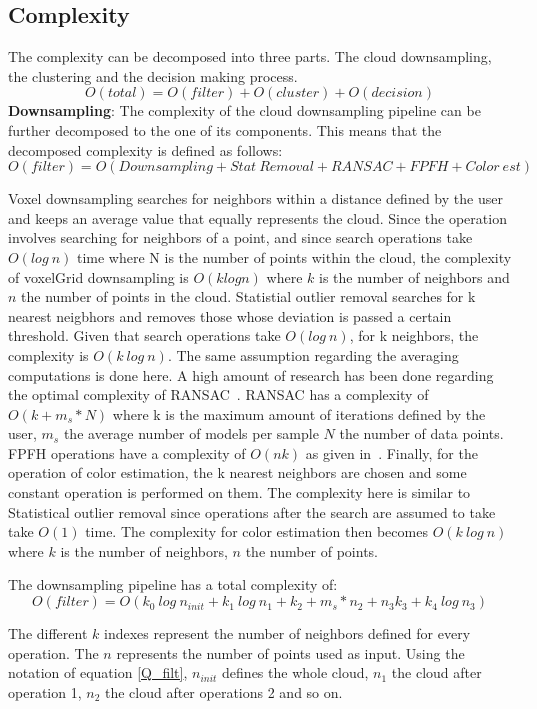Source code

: \documentclass[twoside,hidelinks]{article}
\begin{document}
\subsection{Complexity}
\label{subsec:complexity}
The complexity can be decomposed into three parts. The cloud downsampling, the clustering and the decision making process.
$$
O(total) = O(filter) + O(cluster) + O(decision)
$$
\textbf{Downsampling}: The complexity of the cloud downsampling pipeline can be further decomposed to the one of its components. This means that the decomposed complexity is defined as follows:
$$O(filter) = O(Downsampling + Stat\ Removal + RANSAC+ FPFH + Color\ est) $$

Voxel downsampling searches for neighbors within a distance defined by the user and keeps an average value that equally represents the cloud. Since the operation involves searching for neighbors of a point, and since search operations take $O(log\ n)$ time where N is the number of points within the cloud, the complexity of voxelGrid downsampling is $O(k log n)$ where $k$ is the number of neighbors and $n$ the number of points in the cloud. 
Statistial outlier removal searches for k nearest neigbhors and removes those whose deviation is passed a certain threshold. Given that search operations take $O(log\ n)$, for k neighbors, the complexity is $O(k\ log\ n)$. The same assumption regarding the averaging computations is done here.
A high amount of research has been done regarding the optimal complexity of RANSAC~\cite{RANSAC}. RANSAC has a complexity of $ O(k+ m_s*N)$ where k is the maximum amount of iterations defined by the user, $m_s$ the average number of models per sample $N$ the number of data points.
FPFH operations have a complexity of $O(nk)$ as given in~\cite{fpfh}.
Finally, for the operation of color estimation, the k nearest neighbors are chosen and some constant operation is performed on them. The complexity here is similar to Statistical outlier removal since operations after the search are assumed to take take $O(1)$ time. The complexity for color estimation then becomes $O(k\ log\ n)$ where $k$ is the number of neighbors, $n$ the number of points. 

The downsampling pipeline has a total complexity of:
\begin{equation} \label{Q_filt}
O(filter) = O(k_{0}\ log\ n_{init} + k_{1}\ log\ n_{1} + k_{2}+ m_s*n_{2} + n_{3}k_{3} + k_{4}\ log\ n_{3} )
\end{equation}

The different $k$ indexes represent the number of neighbors defined for every operation. The $n$ represents the number of points used as input. Using the notation of equation \ref{Q_filt}, $n_{init}$ defines the whole cloud, $n_1$ the cloud after operation 1, $n_2$ the cloud after operations 2 and so on.
\end{document}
◆ ◆ ◆
> **Exercise prompt**
Would you write out each record above exactly, with no images?

> **Final answer**
Source code

: \documentclass[twoside,hidelinks]{article}
\begin{document}
\subsection{Complexity}
\label{subsec:complexity}
The complexity can be decomposed into three parts. The cloud downsampling, the clustering and the decision making process.
$$
O(total) = O(filter) + O(cluster) + O(decision)
$$
\textbf{Downsampling}: The complexity of the cloud downsampling pipeline can be further decomposed to the one of its components. This means that the decomposed complexity is defined as follows:
$$O(filter) = O(Downsampling + Stat\ Removal + RANSAC+ FPFH + Color\ est) $$

Voxel downsampling searches for neighbors within a distance defined by the user and keeps an average value that equally represents the cloud. Since the operation involves searching for neighbors of a point, and since search operations take $O(log\ n)$ time where N is the number of points within the cloud, the complexity of voxelGrid downsampling is $O(k log n)$ where $k$ is the number of neighbors and $n$ the number of points in the cloud. 
Statistial outlier removal searches for k nearest neigbhors and removes those whose deviation is passed a certain threshold. Given that search operations take $O(log\ n)$, for k neighbors, the complexity is $O(k\ log\ n)$. The same assumption regarding the averaging computations is done here.
A high amount of research has been done regarding the optimal complexity of RANSAC~\cite{RANSAC}. RANSAC has a complexity of $ O(k+ m_s*N)$ where k is the maximum amount of iterations defined by the user, $m_s$ the average number of models per sample $N$ the number of data points.
FPFH operations have a complexity of $O(nk)$ as given in~\cite{fpfh}.
Finally, for the operation of color estimation, the k nearest neighbors are chosen and some constant operation is performed on them. The complexity here is similar to Statistical outlier removal since operations after the search are assumed to take take $O(1)$ time. The complexity for color estimation then becomes $O(k\ log\ n)$ where $k$ is the number of neighbors, $n$ the number of points. 

The downsampling pipeline has a total complexity of:
\begin{equation} \label{Q_filt}
O(filter) = O(k_{0}\ log\ n_{init} + k_{1}\ log\ n_{1} + k_{2}+ m_s*n_{2} + n_{3}k_{3} + k_{4}\ log\ n_{3} )
\end{equation}

The different $k$ indexes represent the number of neighbors defined for every operation. The $n$ represents the number of points used as input. Using the notation of equation \ref{Q_filt}, $n_{init}$ defines the whole cloud, $n_1$ the cloud after operation 1, $n_2$ the cloud after operations 2 and so on.
\end{document}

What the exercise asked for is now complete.